» **What is being asked**
Would you print all of the entries exactly, please, but without their pictures?

» **Data shown**
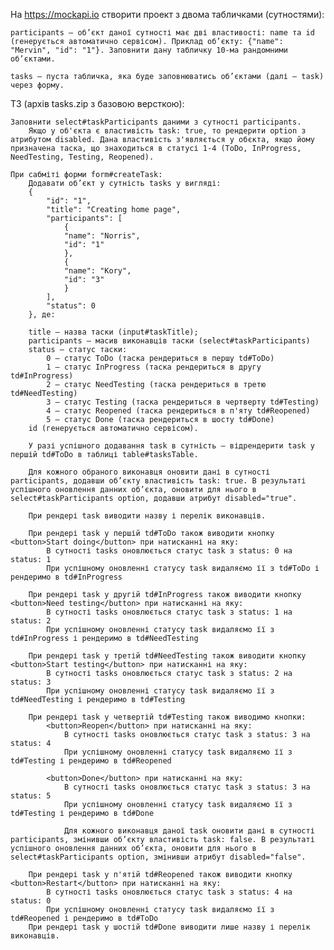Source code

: На https://mockapi.io створити проект з двома табличками (сутностями):
    
    participants – об’єкт даної сутності має дві властивості: name та id (генерується автоматично сервісом). Приклад об’єкту: {"name": "Mervin", "id": "1"}. Заповнити дану табличку 10-ма рандомними об’єктами.
    
    tasks – пуста табличка, яка буде заповнюватись об’єктами (далі – task) через форму.
    
ТЗ (архів tasks.zip з базовою версткою):
    
    Заповнити select#taskParticipants даними з сутності participants.
        Якщо у об'єкта є властивість task: true, то рендерити option з атрибутом disabled. Дана властивість з'являється у обєкта, якщо йому призначена таска, що знаходиться в статусі 1-4 (ToDo, InProgress, NeedTesting, Testing, Reopened).
    
    При сабміті форми form#createTask:
        Додавати об’єкт у сутність tasks у вигляді: 
        {
            "id": "1",
            "title": "Creating home page",
            "participants": [
                {
                "name": "Norris",
                "id": "1"
                },
                {
                "name": "Kory",
                "id": "3"
                }
            ],
            "status": 0
        }, де:
        
        title – назва таски (input#taskTitle);
        participants – масив виконавців таски (select#taskParticipants)
        status – статус таски:
            0 – статус ToDo (таска рендериться в першу td#ToDo)
            1 – статус InProgress (таска рендериться в другу td#InProgress)
            2 – статус NeedTesting (таска рендериться в третю td#NeedTesting)
            3 – статус Testing (таска рендериться в чертверту td#Testing)
            4 – статус Reopened (таска рендериться в п'яту td#Reopened)
            5 – статус Done (таска рендериться в шосту td#Done)
        id (генерується автоматично сервісом).
        
        У разі успішного додавання task в сутність – відрендерити task у першій td#ToDo в таблиці table#tasksTable.
        
        Для кожного обраного виконавця оновити дані в сутності participants, додавши об’єкту властивість task: true. В результаті успішного оновлення данних об’єкта, оновити для нього в select#taskParticipants option, додавши атрибут disabled="true".
        
        При рендері task виводити назву і перелік виконавців.
        
        При рендері task у першій td#ToDo також виводити кнопку <button>Start doing</button> при натисканні на яку:
            В сутності tasks оновлюється статус task з status: 0 на status: 1
            При успішному оновленні статусу task видаляємо її з td#ToDo і рендеримо в td#InProgress
        
        При рендері task у другій td#InProgress також виводити кнопку <button>Need testing</button> при натисканні на яку:
            В сутності tasks оновлюється статус task з status: 1 на status: 2
            При успішному оновленні статусу task видаляємо її з td#InProgress і рендеримо в td#NeedTesting
        
        При рендері task у третій td#NeedTesting також виводити кнопку <button>Start testing</button> при натисканні на яку:
            В сутності tasks оновлюється статус task з status: 2 на status: 3
            При успішному оновленні статусу task видаляємо її з td#NeedTesting і рендеримо в td#Testing
        
        При рендері task у четвертій td#Testing також виводимо кнопки:
            <button>Reopen</button> при натисканні на яку:
                В сутності tasks оновлюється статус task з status: 3 на status: 4
                При успішному оновленні статусу task видаляємо її з td#Testing і рендеримо в td#Reopened
            
            <button>Done</button> при натисканні на яку:
                В сутності tasks оновлюється статус task з status: 3 на status: 5
                При успішному оновленні статусу task видаляємо її з td#Testing і рендеримо в td#Done
                
                Для кожного виконавця даної task оновити дані в сутності participants, змінивши об’єкту властивість task: false. В результаті успішного оновлення данних об’єкта, оновити для нього в select#taskParticipants option, змінивши атрибут disabled="false".
            
        При рендері task у п'ятій td#Reopened також виводити кнопку <button>Restart</button> при натисканні на яку:
            В сутності tasks оновлюється статус task з status: 4 на status: 0
            При успішному оновленні статусу task видаляємо її з td#Reopened і рендеримо в td#ToDo
        При рендері task у шостій td#Done виводити лише назву і перелік виконавців.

» **Output below**
Source code

: На https://mockapi.io створити проект з двома табличками (сутностями):
    
    participants – об’єкт даної сутності має дві властивості: name та id (генерується автоматично сервісом). Приклад об’єкту: {"name": "Mervin", "id": "1"}. Заповнити дану табличку 10-ма рандомними об’єктами.
    
    tasks – пуста табличка, яка буде заповнюватись об’єктами (далі – task) через форму.
    
ТЗ (архів tasks.zip з базовою версткою):
    
    Заповнити select#taskParticipants даними з сутності participants.
        Якщо у об'єкта є властивість task: true, то рендерити option з атрибутом disabled. Дана властивість з'являється у обєкта, якщо йому призначена таска, що знаходиться в статусі 1-4 (ToDo, InProgress, NeedTesting, Testing, Reopened).
    
    При сабміті форми form#createTask:
        Додавати об’єкт у сутність tasks у вигляді: 
        {
            "id": "1",
            "title": "Creating home page",
            "participants": [
                {
                "name": "Norris",
                "id": "1"
                },
                {
                "name": "Kory",
                "id": "3"
                }
            ],
            "status": 0
        }, де:
        
        title – назва таски (input#taskTitle);
        participants – масив виконавців таски (select#taskParticipants)
        status – статус таски:
            0 – статус ToDo (таска рендериться в першу td#ToDo)
            1 – статус InProgress (таска рендериться в другу td#InProgress)
            2 – статус NeedTesting (таска рендериться в третю td#NeedTesting)
            3 – статус Testing (таска рендериться в чертверту td#Testing)
            4 – статус Reopened (таска рендериться в п'яту td#Reopened)
            5 – статус Done (таска рендериться в шосту td#Done)
        id (генерується автоматично сервісом).
        
        У разі успішного додавання task в сутність – відрендерити task у першій td#ToDo в таблиці table#tasksTable.
        
        Для кожного обраного виконавця оновити дані в сутності participants, додавши об’єкту властивість task: true. В результаті успішного оновлення данних об’єкта, оновити для нього в select#taskParticipants option, додавши атрибут disabled="true".
        
        При рендері task виводити назву і перелік виконавців.
        
        При рендері task у першій td#ToDo також виводити кнопку <button>Start doing</button> при натисканні на яку:
            В сутності tasks оновлюється статус task з status: 0 на status: 1
            При успішному оновленні статусу task видаляємо її з td#ToDo і рендеримо в td#InProgress
        
        При рендері task у другій td#InProgress також виводити кнопку <button>Need testing</button> при натисканні на яку:
            В сутності tasks оновлюється статус task з status: 1 на status: 2
            При успішному оновленні статусу task видаляємо її з td#InProgress і рендеримо в td#NeedTesting
        
        При рендері task у третій td#NeedTesting також виводити кнопку <button>Start testing</button> при натисканні на яку:
            В сутності tasks оновлюється статус task з status: 2 на status: 3
            При успішному оновленні статусу task видаляємо її з td#NeedTesting і рендеримо в td#Testing
        
        При рендері task у четвертій td#Testing також виводимо кнопки:
            <button>Reopen</button> при натисканні на яку:
                В сутності tasks оновлюється статус task з status: 3 на status: 4
                При успішному оновленні статусу task видаляємо її з td#Testing і рендеримо в td#Reopened
            
            <button>Done</button> при натисканні на яку:
                В сутності tasks оновлюється статус task з status: 3 на status: 5
                При успішному оновленні статусу task видаляємо її з td#Testing і рендеримо в td#Done
                
                Для кожного виконавця даної task оновити дані в сутності participants, змінивши об’єкту властивість task: false. В результаті успішного оновлення данних об’єкта, оновити для нього в select#taskParticipants option, змінивши атрибут disabled="false".
            
        При рендері task у п'ятій td#Reopened також виводити кнопку <button>Restart</button> при натисканні на яку:
            В сутності tasks оновлюється статус task з status: 4 на status: 0
            При успішному оновленні статусу task видаляємо її з td#Reopened і рендеримо в td#ToDo
        При рендері task у шостій td#Done виводити лише назву і перелік виконавців.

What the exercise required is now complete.